In this Notebook article, you will learn how to write a custom training loop in pure PyTorch, create custom torch Dataset class, compute metrics for model performance, and Scale the Training on any hardware like GPU, TPU, IPU or Distributed Training with LightningLite.

Checkout the original Kaggle Notebook here.

Photo by Pixabay from Pexels

🕵 Explore the provided data

(EDA is taken from Notebook of Jirka)

!ls -l /kaggle/input/happy-whale-and-dolphin

PATH_DATASET = "/kaggle/input/happy-whale-and-dolphin"
total 4668
-rw-r--r-- 1 nobody nogroup 2404234 Feb  1 16:45 sample_submission.csv
drwxr-xr-x 2 nobody nogroup       0 Feb  1 16:47 test_images
-rw-r--r-- 1 nobody nogroup 2371769 Feb  1 16:47 train.csv
drwxr-xr-x 2 nobody nogroup       0 Feb  1 16:51 train_images

Browsing the metadata

import os
import pandas as pd
import seaborn as sn
import matplotlib.pyplot as plt

sn.set()

df_train = pd.read_csv(os.path.join(PATH_DATASET, "train.csv"))
display(df_train.head())
print(f"Dataset size: {len(df_train)}")
print(f"Unique ids: {len(df_train['individual_id'].unique())}")
image species individual_id
0 00021adfb725ed.jpg melon_headed_whale cadddb1636b9
1 000562241d384d.jpg humpback_whale 1a71fbb72250
2 0007c33415ce37.jpg false_killer_whale 60008f293a2b
3 0007d9bca26a99.jpg bottlenose_dolphin 4b00fe572063
4 00087baf5cef7a.jpg humpback_whale 8e5253662392
Dataset size: 51033
Unique ids: 15587

Lets see how many speaced we have in the database...

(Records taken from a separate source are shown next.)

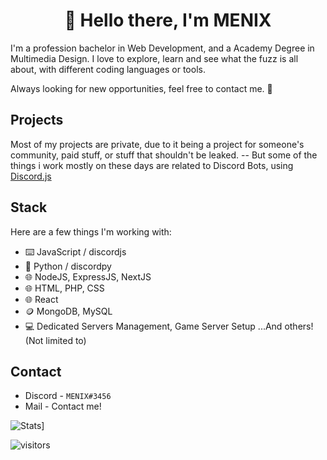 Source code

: <h1 align="center">👋 Hello there, I'm MENIX</h1>

I'm a profession bachelor in Web Development, and a Academy Degree in Multimedia Design.
I love to explore, learn and see what the fuzz is all about, with different coding languages or tools.

Always looking for new opportunities, feel free to contact me. 👀

## Projects

Most of my projects are private, due to it being a project for someone's community, paid stuff, or stuff that shouldn't be leaked.
-- But some of the things i work mostly on these days are related to Discord Bots, using [Discord.js](https://github.com/discordjs/discord.js)


## Stack

Here are a few things I'm working with:

- ⌨️ JavaScript / discordjs
- 🐍 Python / discordpy 
- 🌐 NodeJS, ExpressJS, NextJS
- 🌐 HTML, PHP, CSS
- 🌐 React
- 🪙 MongoDB, MySQL
- 💻 Dedicated Servers Management, Game Server Setup
...And others! (Not limited to)

## Contact

- Discord - `MENIX#3456`
- Mail - Contact me!

![Stats](https://github-readme-stats.vercel.app/api?username=menix1337&count_private=true&theme=radical&show_icons=true&include_all_commits=true)]

![visitors](https://visitor-badge.glitch.me/badge?page_id=menix1337/menix1337)
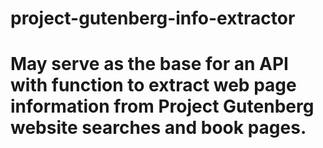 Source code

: # project-gutenberg-info-extractor
# May serve as the base for an API with function to extract web page information from Project Gutenberg website searches and book pages.
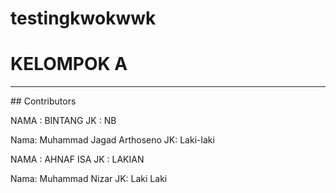 # testingkwokwwk

# KELOMPOK A


<hr>
## Contributors

NAMA : BINTANG
JK : NB

Nama: Muhammad Jagad Arthoseno
JK: Laki-laki

NAMA : AHNAF ISA
JK : LAKIAN

Nama: Muhammad Nizar
JK: Laki Laki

counts_imgs = df_train["species"].value_counts()
counts_inds = df_train.drop_duplicates("individual_id")["species"].value_counts()

ax = pd.concat({"per Images": counts_imgs, "per Individuals": counts_inds}, axis=1).plot.barh(grid=True, figsize=(7, 10))
ax.set_xscale('log')

And compare they with unique individuals...

Note: that the counts are in log scale

import numpy as np
from pprint import pprint

species_individuals = {}
for name, dfg in df_train.groupby("species"):
    species_individuals[name] = dfg["individual_id"].value_counts()

si_max = max(list(map(len, species_individuals.values())))
si = {n: [0] * si_max for n in species_individuals}
for n, counts in species_individuals.items():
    si[n][:len(counts)] = list(np.log(counts))
si = pd.DataFrame(si)
import seaborn as sn

fig = plt.figure(figsize=(10, 8))
ax = sn.heatmap(si[:500].T, cmap="BuGn", ax=fig.gca())

And see the top individulas

ax = df_train["individual_id"].value_counts(ascending=True)[-50:].plot.barh(figsize=(3, 8), grid=True)  # ascending=True

Browse some images

nb_species = len(df_train["species"].unique())
fig, axarr = plt.subplots(ncols=5, nrows=nb_species, figsize=(12, nb_species * 2))

for i, (name, dfg) in enumerate(df_train.groupby("species")):
    axarr[i, 0].set_title(name)
    for j, (_, row) in enumerate(dfg[:5].iterrows()):
        im_path = os.path.join(PATH_DATASET, "train_images", row["image"])
        img = plt.imread(im_path)
        axarr[i, j].imshow(img)
        axarr[i, j].set_axis_off()